Nanoscale electrical conductivity imaging using a nitrogen-vacancy center in diamond

TL;DR

This paper introduces a nanoscale conductivity imaging method using a nitrogen-vacancy center in diamond, enabling noninvasive, high-resolution, and quantitative magnetic fluctuation measurements of conductive materials.

Contribution

The authors develop a novel NV-center-based technique for nanoscale, noninvasive conductivity imaging with improved speed and resolution, expanding capabilities for condensed matter studies.

Findings

Achieved 40-nm spatial resolution in conductivity imaging.

Realized a 25-fold increase in imaging speed.

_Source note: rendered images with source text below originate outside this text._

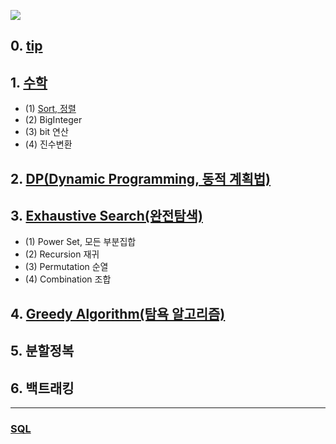 ![](https://user-images.githubusercontent.com/30182987/58375588-4409f700-7f91-11e9-97e5-2b2f919f64cd.png)

## 0. [tip]()


## 1. [수학](https://github.com/kHeNoTbB/Algorithm/tree/master/Math)
* (1) [Sort, 정렬](https://github.com/kHeNoTbB/Algorithm/tree/master/Sort)
* (2) BigInteger
* (3) bit 연산
* (4) 진수변환

## 2. [DP(Dynamic Programming, 동적 계획법)](https://github.com/kHeNoTbB/Algorithm/tree/master/DP) 

## 3. [Exhaustive Search(완전탐색)](https://github.com/kHeNoTbB/Algorithm/tree/master/Exhaustive%20Search)
* (1) Power Set, 모든 부분집합
* (2) Recursion 재귀
* (3) Permutation 순열
* (4) Combination 조합

## 4. [Greedy Algorithm(탐욕 알고리즘)](https://github.com/kHeNoTbB/Algorithm/tree/master/Greedy)

## 5. 분할정복

## 6. 백트래킹
---

### [SQL](https://github.com/kHeNoTbB/Algorithm/tree/master/SQL)

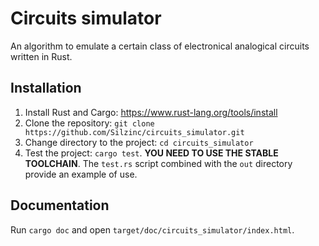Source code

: # Circuits simulator

An algorithm to emulate a certain class of electronical analogical circuits written in Rust.

## Installation

1. Install Rust and Cargo: https://www.rust-lang.org/tools/install
2. Clone the repository: `git clone https://github.com/Silzinc/circuits_simulator.git`
3. Change directory to the project: `cd circuits_simulator`
4. Test the project: `cargo test`. **YOU NEED TO USE THE STABLE TOOLCHAIN**. The `test.rs` script combined with the `out` directory provide an example of use.

## Documentation

Run `cargo doc` and open `target/doc/circuits_simulator/index.html`.

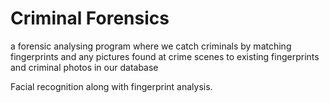 # Criminal Forensics
 a forensic analysing program where we catch criminals by matching fingerprints and any pictures found at crime scenes to existing fingerprints and criminal photos in our database

 Facial recognition along with fingerprint analysis.
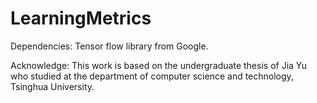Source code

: # LearningMetrics

Dependencies: Tensor flow library from Google.

Acknowledge:
This work is based on the undergraduate thesis of Jia Yu who studied at the department of computer science and technology, Tsinghua University.
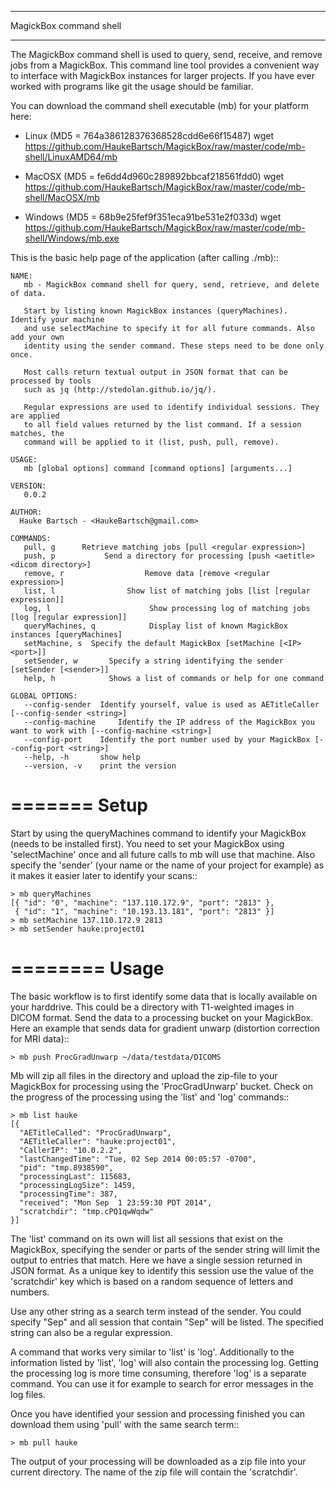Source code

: 
************************
MagickBox command shell
************************

The MagickBox command shell is used to query, send, receive, and remove jobs from a MagickBox. This command line tool provides a convenient way to interface with MagickBox instances for larger projects. If you have ever worked with programs like git the usage should be familiar. 

You can download the command shell executable (mb) for your platform here:

* Linux (MD5 = 764a386128376368528cdd6e66f15487)
	wget https://github.com/HaukeBartsch/MagickBox/raw/master/code/mb-shell/LinuxAMD64/mb

* MacOSX (MD5 = fe6dd4d960c289892bbcaf218561fdd0)
	wget https://github.com/HaukeBartsch/MagickBox/raw/master/code/mb-shell/MacOSX/mb

* Windows (MD5 = 68b9e25fef9f351eca91be531e2f033d)
	wget https://github.com/HaukeBartsch/MagickBox/raw/master/code/mb-shell/Windows/mb.exe

This is the basic help page of the application (after calling ./mb)::

	NAME:
	   mb - MagickBox command shell for query, send, retrieve, and delete of data.
	
	   Start by listing known MagickBox instances (queryMachines). Identify your machine
	   and use selectMachine to specify it for all future commands. Also add your own
	   identity using the sender command. These steps need to be done only once.
	
	   Most calls return textual output in JSON format that can be processed by tools
	   such as jq (http://stedolan.github.io/jq/).
	
	   Regular expressions are used to identify individual sessions. They are applied
	   to all field values returned by the list command. If a session matches, the
	   command will be applied to it (list, push, pull, remove).
	
	USAGE:
	   mb [global options] command [command options] [arguments...]
	
	VERSION:
	   0.0.2
	
	AUTHOR:
	  Hauke Bartsch - <HaukeBartsch@gmail.com>
	
	COMMANDS:
	   pull, g		Retrieve matching jobs [pull <regular expression>]
	   push, p			 Send a directory for processing [push <aetitle> <dicom directory>]
	   remove, r			      Remove data [remove <regular expression>]
	   list, l 			      Show list of matching jobs [list [regular expression]]
	   log, l			      	   Show processing log of matching jobs [log [regular expression]]
	   queryMachines, q			   Display list of known MagickBox instances [queryMachines]
	   setMachine, s  Specify the default MagickBox [setMachine [<IP> <port>]]
	   setSender, w	  	  Specify a string identifying the sender [setSender [<sender>]]
	   help, h    		  Shows a list of commands or help for one command
	   
	GLOBAL OPTIONS:
	   --config-sender	Identify yourself, value is used as AETitleCaller [--config-sender <string>]
	   --config-machine 	Identify the IP address of the MagickBox you want to work with [--config-machine <string>]
	   --config-port 	Identify the port number used by your MagickBox [--config-port <string>]
	   --help, -h		show help
	   --version, -v	print the version

=======
Setup
=======

Start by using the queryMachines command to identify your MagickBox (needs to be installed first). You need to set your MagickBox using 'selectMachine' once and all future calls to mb will use that machine. Also specify the 'sender' (your name or the name of your project for example) as it makes it easier later to identify your scans::

	> mb queryMachines
	[{ "id": "0", "machine": "137.110.172.9", "port": "2813" },
	 { "id": "1", "machine": "10.193.13.181", "port": "2813" }]
	> mb setMachine 137.110.172.9 2813
	> mb setSender hauke:project01

========
Usage
========

The basic workflow is to first identify some data that is locally available on your harddrive. This could be a directory with T1-weighted images in DICOM format. Send the data to a processing bucket on your MagickBox. Here an example that sends data for gradient unwarp (distortion correction for MRI data)::

	> mb push ProcGradUnwarp ~/data/testdata/DICOMS

Mb will zip all files in the directory and upload the zip-file to your MagickBox for processing using the 'ProcGradUnwarp' bucket. Check on the progress of the processing using the 'list' and 'log' commands::

	> mb list hauke
	[{
	  "AETitleCalled": "ProcGradUnwarp",
	  "AETitleCaller": "hauke:project01",
	  "CallerIP": "10.0.2.2",
	  "lastChangedTime": "Tue, 02 Sep 2014 00:05:57 -0700",
	  "pid": "tmp.8938590",
	  "processingLast": 115683,
	  "processingLogSize": 1459,
	  "processingTime": 387,
	  "received": "Mon Sep  1 23:59:30 PDT 2014",
	  "scratchdir": "tmp.cPQ1qwWqdw"
	}]

The 'list' command on its own will list all sessions that exist on the MagickBox, specifying the sender or parts of the sender string will limit the output to entries that match. Here we have a single session returned in JSON format. As a unique key to identify this session use the value of the 'scratchdir' key which is based on a random sequence of letters and numbers.

Use any other string as a search term instead of the sender. You could specify "Sep" and all session that contain "Sep" will be listed. The specified string can also be a regular expression.

A command that works very similar to 'list' is 'log'. Additionally to the information listed by 'list', 'log' will also contain the processing log. Getting the processing log is more time consuming, therefore 'log' is a separate command. You can use it for example to search for error messages in the log files.

Once you have identified your session and processing finished you can download them using 'pull' with the same search term::

	> mb pull hauke

The output of your processing will be downloaded as a zip file into your current directory. The name of the zip file will contain the 'scratchdir'.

Demonstrated potential for imaging nanoscale phase separation in complex oxides.

Abstract

The electrical conductivity of a material can feature subtle, nontrivial, and spatially-varying signatures with critical insight into the material's underlying physics. Here we demonstrate a conductivity imaging technique based on the atom-sized nitrogen-vacancy (NV) defect in diamond that offers local, quantitative, and noninvasive conductivity imaging with nanoscale spatial resolution. We monitor the spin relaxation rate of a single NV center in a scanning probe geometry to quantitatively image the magnetic fluctuations produced by thermal electron motion in nanopatterned metallic conductors. We achieve 40-nm scale spatial resolution of the conductivity and realize a 25-fold increase in imaging speed by implementing spin-to-charge conversion readout of a shallow NV center. NV-based conductivity imaging can probe condensed-matter systems in a new regime, and as a model example, we project readily achievable imaging of nanoscale phase separation in complex oxides.